■ TO DO ■
The answer is to be one number: the count of lines in this listing that have the string "torch".

=======

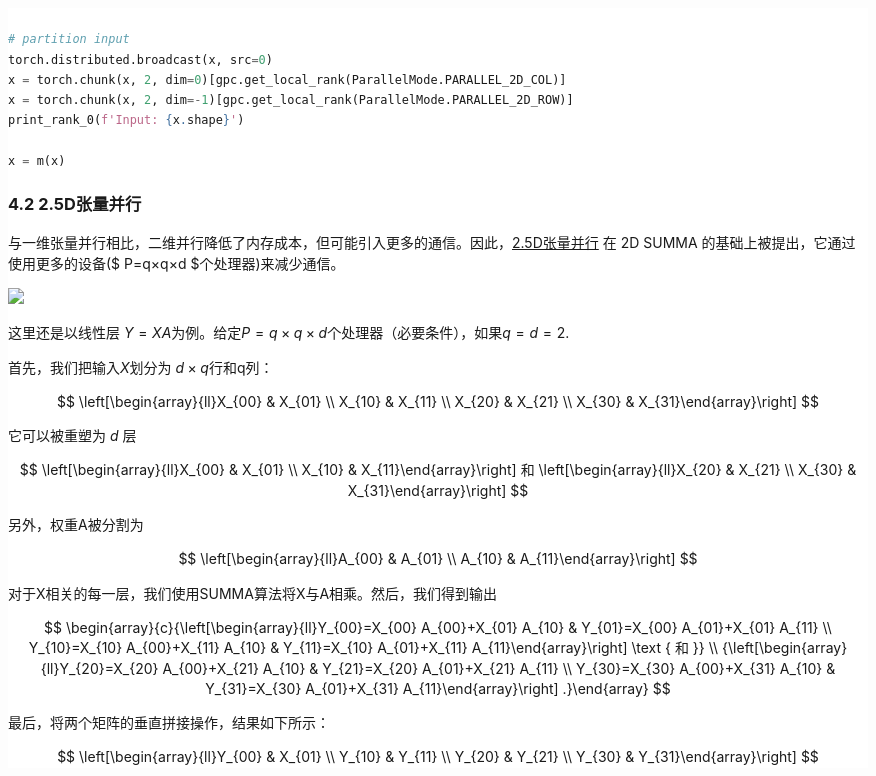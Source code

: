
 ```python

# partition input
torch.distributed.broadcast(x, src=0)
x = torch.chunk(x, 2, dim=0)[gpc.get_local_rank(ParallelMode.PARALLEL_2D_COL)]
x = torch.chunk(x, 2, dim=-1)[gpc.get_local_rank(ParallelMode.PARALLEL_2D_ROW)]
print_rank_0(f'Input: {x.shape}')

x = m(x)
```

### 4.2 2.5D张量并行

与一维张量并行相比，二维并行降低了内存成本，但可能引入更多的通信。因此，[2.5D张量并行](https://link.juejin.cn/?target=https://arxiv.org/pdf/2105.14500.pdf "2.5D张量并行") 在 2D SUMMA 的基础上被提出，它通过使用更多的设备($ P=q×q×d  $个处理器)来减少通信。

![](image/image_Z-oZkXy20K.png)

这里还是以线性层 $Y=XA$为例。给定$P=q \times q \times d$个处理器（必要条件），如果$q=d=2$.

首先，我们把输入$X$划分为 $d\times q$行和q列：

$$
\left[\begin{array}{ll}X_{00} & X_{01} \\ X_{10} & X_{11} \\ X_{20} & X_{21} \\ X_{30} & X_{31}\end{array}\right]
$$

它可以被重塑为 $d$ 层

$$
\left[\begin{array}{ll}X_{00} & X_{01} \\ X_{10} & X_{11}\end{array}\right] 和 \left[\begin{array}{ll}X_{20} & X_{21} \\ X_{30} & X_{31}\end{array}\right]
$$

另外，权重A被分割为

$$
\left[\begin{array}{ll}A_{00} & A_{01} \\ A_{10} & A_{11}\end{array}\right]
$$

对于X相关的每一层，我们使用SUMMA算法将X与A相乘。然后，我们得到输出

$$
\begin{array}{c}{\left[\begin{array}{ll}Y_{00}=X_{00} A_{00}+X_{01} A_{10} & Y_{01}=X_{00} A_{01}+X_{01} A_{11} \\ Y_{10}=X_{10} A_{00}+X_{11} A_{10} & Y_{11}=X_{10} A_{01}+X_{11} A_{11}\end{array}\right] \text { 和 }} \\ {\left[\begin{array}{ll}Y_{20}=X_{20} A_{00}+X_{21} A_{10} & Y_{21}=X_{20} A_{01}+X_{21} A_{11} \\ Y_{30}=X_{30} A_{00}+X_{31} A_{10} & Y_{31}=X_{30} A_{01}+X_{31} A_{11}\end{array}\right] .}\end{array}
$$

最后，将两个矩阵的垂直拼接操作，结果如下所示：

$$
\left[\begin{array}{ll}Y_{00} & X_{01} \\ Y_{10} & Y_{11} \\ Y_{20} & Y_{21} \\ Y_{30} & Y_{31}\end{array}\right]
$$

=======

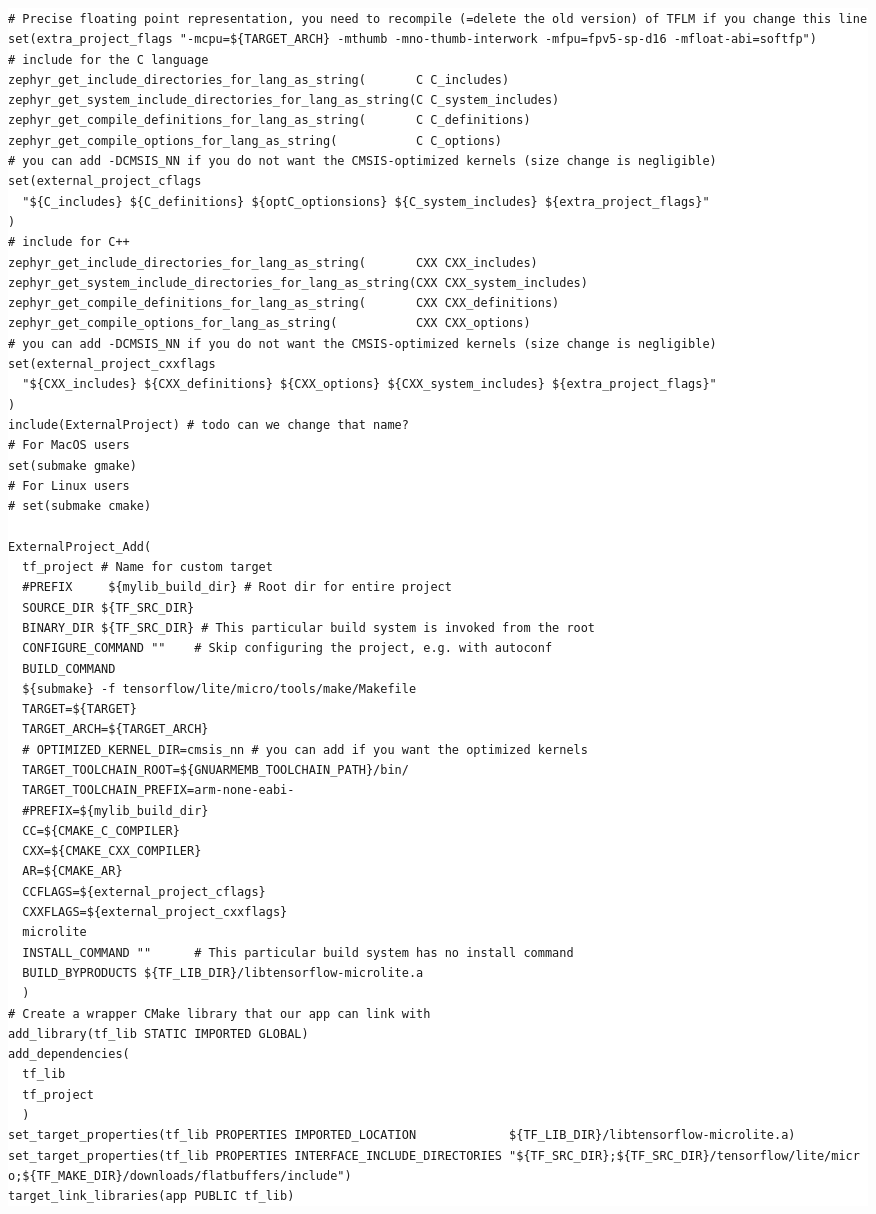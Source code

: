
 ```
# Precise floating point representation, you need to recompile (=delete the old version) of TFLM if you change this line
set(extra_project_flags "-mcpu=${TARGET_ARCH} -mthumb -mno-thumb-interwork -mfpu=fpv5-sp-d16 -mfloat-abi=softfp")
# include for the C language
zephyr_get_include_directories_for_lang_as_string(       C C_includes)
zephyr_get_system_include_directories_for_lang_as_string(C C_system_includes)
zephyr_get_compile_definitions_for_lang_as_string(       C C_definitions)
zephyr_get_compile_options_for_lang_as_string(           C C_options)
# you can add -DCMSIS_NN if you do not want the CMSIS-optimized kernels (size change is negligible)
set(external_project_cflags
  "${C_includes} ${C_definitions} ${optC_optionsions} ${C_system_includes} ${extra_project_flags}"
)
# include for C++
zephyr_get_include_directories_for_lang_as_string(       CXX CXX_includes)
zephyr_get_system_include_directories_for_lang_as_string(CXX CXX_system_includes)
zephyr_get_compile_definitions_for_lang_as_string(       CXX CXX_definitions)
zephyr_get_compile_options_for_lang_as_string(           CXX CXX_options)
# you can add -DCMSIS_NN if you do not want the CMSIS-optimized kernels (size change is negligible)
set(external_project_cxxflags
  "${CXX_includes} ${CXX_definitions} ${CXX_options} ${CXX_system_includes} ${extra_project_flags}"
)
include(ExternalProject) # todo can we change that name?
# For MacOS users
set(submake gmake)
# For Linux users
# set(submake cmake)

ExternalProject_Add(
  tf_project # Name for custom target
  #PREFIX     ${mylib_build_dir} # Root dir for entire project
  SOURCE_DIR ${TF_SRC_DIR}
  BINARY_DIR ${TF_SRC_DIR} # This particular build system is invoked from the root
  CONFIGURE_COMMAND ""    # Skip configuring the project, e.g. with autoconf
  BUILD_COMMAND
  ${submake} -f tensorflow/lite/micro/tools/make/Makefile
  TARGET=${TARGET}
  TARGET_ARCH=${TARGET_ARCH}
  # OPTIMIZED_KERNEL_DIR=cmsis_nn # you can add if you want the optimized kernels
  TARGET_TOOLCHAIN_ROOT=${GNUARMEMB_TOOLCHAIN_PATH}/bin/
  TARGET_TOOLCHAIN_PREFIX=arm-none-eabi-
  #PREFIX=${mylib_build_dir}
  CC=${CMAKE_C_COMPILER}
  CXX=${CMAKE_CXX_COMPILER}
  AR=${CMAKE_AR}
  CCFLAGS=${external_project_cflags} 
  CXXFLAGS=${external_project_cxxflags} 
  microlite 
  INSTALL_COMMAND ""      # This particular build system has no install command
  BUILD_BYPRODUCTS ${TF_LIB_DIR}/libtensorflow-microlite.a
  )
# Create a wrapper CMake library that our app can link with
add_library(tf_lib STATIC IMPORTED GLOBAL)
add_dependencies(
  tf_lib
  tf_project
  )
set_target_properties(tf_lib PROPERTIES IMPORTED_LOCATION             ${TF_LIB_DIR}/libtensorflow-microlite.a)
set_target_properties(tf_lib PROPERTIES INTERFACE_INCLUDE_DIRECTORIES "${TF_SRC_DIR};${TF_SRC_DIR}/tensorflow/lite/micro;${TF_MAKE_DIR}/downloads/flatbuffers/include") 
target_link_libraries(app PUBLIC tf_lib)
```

=======

■ EXERCISE OUTPUT ■
3